The Court of Arbitration for Sport has partially upheld former FIFA vice-president Chung Mong-Joon’s appeal over his five-year ban from football, reducing his suspension to 15 months.
South Korean billionaire Chung, a scion of the Hyundai family, was banned in 2015 by FIFA’s ethics committee for contravening lobbying rules during South Korea’s failed bid to host the 2022 World Cup.
He was initially hit with a six-year ban, before FIFA’s appeals committee reduced it to five years and cut his fine from 100,000 to 50,000 Swiss francs ($99,680-$49,840), citing insufficient evidence.
CAS announced on Saturday that the fine had been annulled.

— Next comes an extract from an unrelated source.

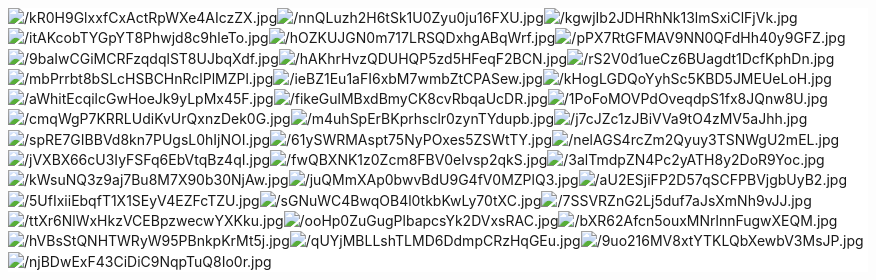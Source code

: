 <img src="https://image.tmdb.org/t/p/original/kR0H9GlxxfCxActRpWXe4AIczZX.jpg" alt="/kR0H9GlxxfCxActRpWXe4AIczZX.jpg" title="/kR0H9GlxxfCxActRpWXe4AIczZX.jpg"><img src="https://image.tmdb.org/t/p/original/nnQLuzh2H6tSk1U0Zyu0ju16FXU.jpg" alt="/nnQLuzh2H6tSk1U0Zyu0ju16FXU.jpg" title="/nnQLuzh2H6tSk1U0Zyu0ju16FXU.jpg"><img src="https://image.tmdb.org/t/p/original/kgwjIb2JDHRhNk13lmSxiClFjVk.jpg" alt="/kgwjIb2JDHRhNk13lmSxiClFjVk.jpg" title="/kgwjIb2JDHRhNk13lmSxiClFjVk.jpg"><img src="https://image.tmdb.org/t/p/original/itAKcobTYGpYT8Phwjd8c9hleTo.jpg" alt="/itAKcobTYGpYT8Phwjd8c9hleTo.jpg" title="/itAKcobTYGpYT8Phwjd8c9hleTo.jpg"><img src="https://image.tmdb.org/t/p/original/hOZKUJGN0m717LRSQDxhgABqWrf.jpg" alt="/hOZKUJGN0m717LRSQDxhgABqWrf.jpg" title="/hOZKUJGN0m717LRSQDxhgABqWrf.jpg"><img src="https://image.tmdb.org/t/p/original/pPX7RtGFMAV9NN0QFdHh40y9GFZ.jpg" alt="/pPX7RtGFMAV9NN0QFdHh40y9GFZ.jpg" title="/pPX7RtGFMAV9NN0QFdHh40y9GFZ.jpg"><img src="https://image.tmdb.org/t/p/original/9baIwCGiMCRFzqdqlST8UJbqXdf.jpg" alt="/9baIwCGiMCRFzqdqlST8UJbqXdf.jpg" title="/9baIwCGiMCRFzqdqlST8UJbqXdf.jpg"><img src="https://image.tmdb.org/t/p/original/hAKhrHvzQDUHQP5zd5HFeqF2BCN.jpg" alt="/hAKhrHvzQDUHQP5zd5HFeqF2BCN.jpg" title="/hAKhrHvzQDUHQP5zd5HFeqF2BCN.jpg"><img src="https://image.tmdb.org/t/p/original/rS2V0d1ueCz6BUagdt1DcfKphDn.jpg" alt="/rS2V0d1ueCz6BUagdt1DcfKphDn.jpg" title="/rS2V0d1ueCz6BUagdt1DcfKphDn.jpg"><img src="https://image.tmdb.org/t/p/original/mbPrrbt8bSLcHSBCHnRclPlMZPl.jpg" alt="/mbPrrbt8bSLcHSBCHnRclPlMZPl.jpg" title="/mbPrrbt8bSLcHSBCHnRclPlMZPl.jpg"><img src="https://image.tmdb.org/t/p/original/ieBZ1Eu1aFI6xbM7wmbZtCPASew.jpg" alt="/ieBZ1Eu1aFI6xbM7wmbZtCPASew.jpg" title="/ieBZ1Eu1aFI6xbM7wmbZtCPASew.jpg"><img src="https://image.tmdb.org/t/p/original/kHogLGDQoYyhSc5KBD5JMEUeLoH.jpg" alt="/kHogLGDQoYyhSc5KBD5JMEUeLoH.jpg" title="/kHogLGDQoYyhSc5KBD5JMEUeLoH.jpg"><img src="https://image.tmdb.org/t/p/original/aWhitEcqilcGwHoeJk9yLpMx45F.jpg" alt="/aWhitEcqilcGwHoeJk9yLpMx45F.jpg" title="/aWhitEcqilcGwHoeJk9yLpMx45F.jpg"><img src="https://image.tmdb.org/t/p/original/fikeGulMBxdBmyCK8cvRbqaUcDR.jpg" alt="/fikeGulMBxdBmyCK8cvRbqaUcDR.jpg" title="/fikeGulMBxdBmyCK8cvRbqaUcDR.jpg"><img src="https://image.tmdb.org/t/p/original/1PoFoMOVPdOveqdpS1fx8JQnw8U.jpg" alt="/1PoFoMOVPdOveqdpS1fx8JQnw8U.jpg" title="/1PoFoMOVPdOveqdpS1fx8JQnw8U.jpg"><img src="https://image.tmdb.org/t/p/original/cmqWgP7KRRLUdiKvUrQxnzDek0G.jpg" alt="/cmqWgP7KRRLUdiKvUrQxnzDek0G.jpg" title="/cmqWgP7KRRLUdiKvUrQxnzDek0G.jpg"><img src="https://image.tmdb.org/t/p/original/m4uhSpErBKprhsclr0zynTYdupb.jpg" alt="/m4uhSpErBKprhsclr0zynTYdupb.jpg" title="/m4uhSpErBKprhsclr0zynTYdupb.jpg"><img src="https://image.tmdb.org/t/p/original/j7cJZc1zJBiVVa9tO4zMV5aJhh.jpg" alt="/j7cJZc1zJBiVVa9tO4zMV5aJhh.jpg" title="/j7cJZc1zJBiVVa9tO4zMV5aJhh.jpg"><img src="https://image.tmdb.org/t/p/original/spRE7GIBBVd8kn7PUgsL0hIjNOI.jpg" alt="/spRE7GIBBVd8kn7PUgsL0hIjNOI.jpg" title="/spRE7GIBBVd8kn7PUgsL0hIjNOI.jpg"><img src="https://image.tmdb.org/t/p/original/61ySWRMAspt75NyPOxes5ZSWtTY.jpg" alt="/61ySWRMAspt75NyPOxes5ZSWtTY.jpg" title="/61ySWRMAspt75NyPOxes5ZSWtTY.jpg"><img src="https://image.tmdb.org/t/p/original/nelAGS4rcZm2Qyuy3TSNWgU2mEL.jpg" alt="/nelAGS4rcZm2Qyuy3TSNWgU2mEL.jpg" title="/nelAGS4rcZm2Qyuy3TSNWgU2mEL.jpg"><img src="https://image.tmdb.org/t/p/original/jVXBX66cU3IyFSFq6EbVtqBz4qI.jpg" alt="/jVXBX66cU3IyFSFq6EbVtqBz4qI.jpg" title="/jVXBX66cU3IyFSFq6EbVtqBz4qI.jpg"><img src="https://image.tmdb.org/t/p/original/fwQBXNK1z0Zcm8FBV0eIvsp2qkS.jpg" alt="/fwQBXNK1z0Zcm8FBV0eIvsp2qkS.jpg" title="/fwQBXNK1z0Zcm8FBV0eIvsp2qkS.jpg"><img src="https://image.tmdb.org/t/p/original/3alTmdpZN4Pc2yATH8y2DoR9Yoc.jpg" alt="/3alTmdpZN4Pc2yATH8y2DoR9Yoc.jpg" title="/3alTmdpZN4Pc2yATH8y2DoR9Yoc.jpg"><img src="https://image.tmdb.org/t/p/original/kWsuNQ3z9aj7Bu8M7X90b30NjAw.jpg" alt="/kWsuNQ3z9aj7Bu8M7X90b30NjAw.jpg" title="/kWsuNQ3z9aj7Bu8M7X90b30NjAw.jpg"><img src="https://image.tmdb.org/t/p/original/juQMmXAp0bwvBdU9G4fV0MZPlQ3.jpg" alt="/juQMmXAp0bwvBdU9G4fV0MZPlQ3.jpg" title="/juQMmXAp0bwvBdU9G4fV0MZPlQ3.jpg"><img src="https://image.tmdb.org/t/p/original/aU2ESjiFP2D57qSCFPBVjgbUyB2.jpg" alt="/aU2ESjiFP2D57qSCFPBVjgbUyB2.jpg" title="/aU2ESjiFP2D57qSCFPBVjgbUyB2.jpg"><img src="https://image.tmdb.org/t/p/original/5UfIxiiEbqfT1X1SEyV4EZFcTZU.jpg" alt="/5UfIxiiEbqfT1X1SEyV4EZFcTZU.jpg" title="/5UfIxiiEbqfT1X1SEyV4EZFcTZU.jpg"><img src="https://image.tmdb.org/t/p/original/sGNuWC4BwqOB4l0tkbKwLy70tXC.jpg" alt="/sGNuWC4BwqOB4l0tkbKwLy70tXC.jpg" title="/sGNuWC4BwqOB4l0tkbKwLy70tXC.jpg"><img src="https://image.tmdb.org/t/p/original/7SSVRZnG2Lj5duf7aJsXmNh9vJJ.jpg" alt="/7SSVRZnG2Lj5duf7aJsXmNh9vJJ.jpg" title="/7SSVRZnG2Lj5duf7aJsXmNh9vJJ.jpg"><img src="https://image.tmdb.org/t/p/original/ttXr6NlWxHkzVCEBpzwecwYXKku.jpg" alt="/ttXr6NlWxHkzVCEBpzwecwYXKku.jpg" title="/ttXr6NlWxHkzVCEBpzwecwYXKku.jpg"><img src="https://image.tmdb.org/t/p/original/ooHp0ZuGugPlbapcsYk2DVxsRAC.jpg" alt="/ooHp0ZuGugPlbapcsYk2DVxsRAC.jpg" title="/ooHp0ZuGugPlbapcsYk2DVxsRAC.jpg"><img src="https://image.tmdb.org/t/p/original/bXR62Afcn5ouxMNrlnnFugwXEQM.jpg" alt="/bXR62Afcn5ouxMNrlnnFugwXEQM.jpg" title="/bXR62Afcn5ouxMNrlnnFugwXEQM.jpg"><img src="https://image.tmdb.org/t/p/original/hVBsStQNHTWRyW95PBnkpKrMt5j.jpg" alt="/hVBsStQNHTWRyW95PBnkpKrMt5j.jpg" title="/hVBsStQNHTWRyW95PBnkpKrMt5j.jpg"><img src="https://image.tmdb.org/t/p/original/qUYjMBLLshTLMD6DdmpCRzHqGEu.jpg" alt="/qUYjMBLLshTLMD6DdmpCRzHqGEu.jpg" title="/qUYjMBLLshTLMD6DdmpCRzHqGEu.jpg"><img src="https://image.tmdb.org/t/p/original/9uo216MV8xtYTKLQbXewbV3MsJP.jpg" alt="/9uo216MV8xtYTKLQbXewbV3MsJP.jpg" title="/9uo216MV8xtYTKLQbXewbV3MsJP.jpg"><img src="https://image.tmdb.org/t/p/original/njBDwExF43CiDiC9NqpTuQ8Io0r.jpg" alt="/njBDwExF43CiDiC9NqpTuQ8Io0r.jpg" title="/njBDwExF43CiDiC9NqpTuQ8Io0r.jpg">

In a statement, the sports tribunal said a three-man panel of judges “confirmed the violation by Mr Chung of some rules of the FIFA code of ethics but to a far lesser degree than found by the FIFA instances”.
It also noted the gravity of Chung’s misconduct “considering his high and influential positions at FIFA” and his status as “a member of both the body selecting the 2022 World Cup host and the honorary president of an association bidding for that same World Cup”.
But CAS also ruled there were several mitigating factors, accepting it was “common for FIFA executive committee members to promote the bids presented by their national football associations”.
The court also took into account his previous clean record.
Chung had been banned without interruption since October 7, 2015, but CAS confirmed he is now clear to return to football-related activities as his 15-month sanction expired in January 2017.
Chung had been a candidate to replace former FIFA president Sepp Blatter but ultimately withdrew from the race, which saw ex-UEFA secretary general Gianni Infantino elected pledging to reform the scandal-tainted body.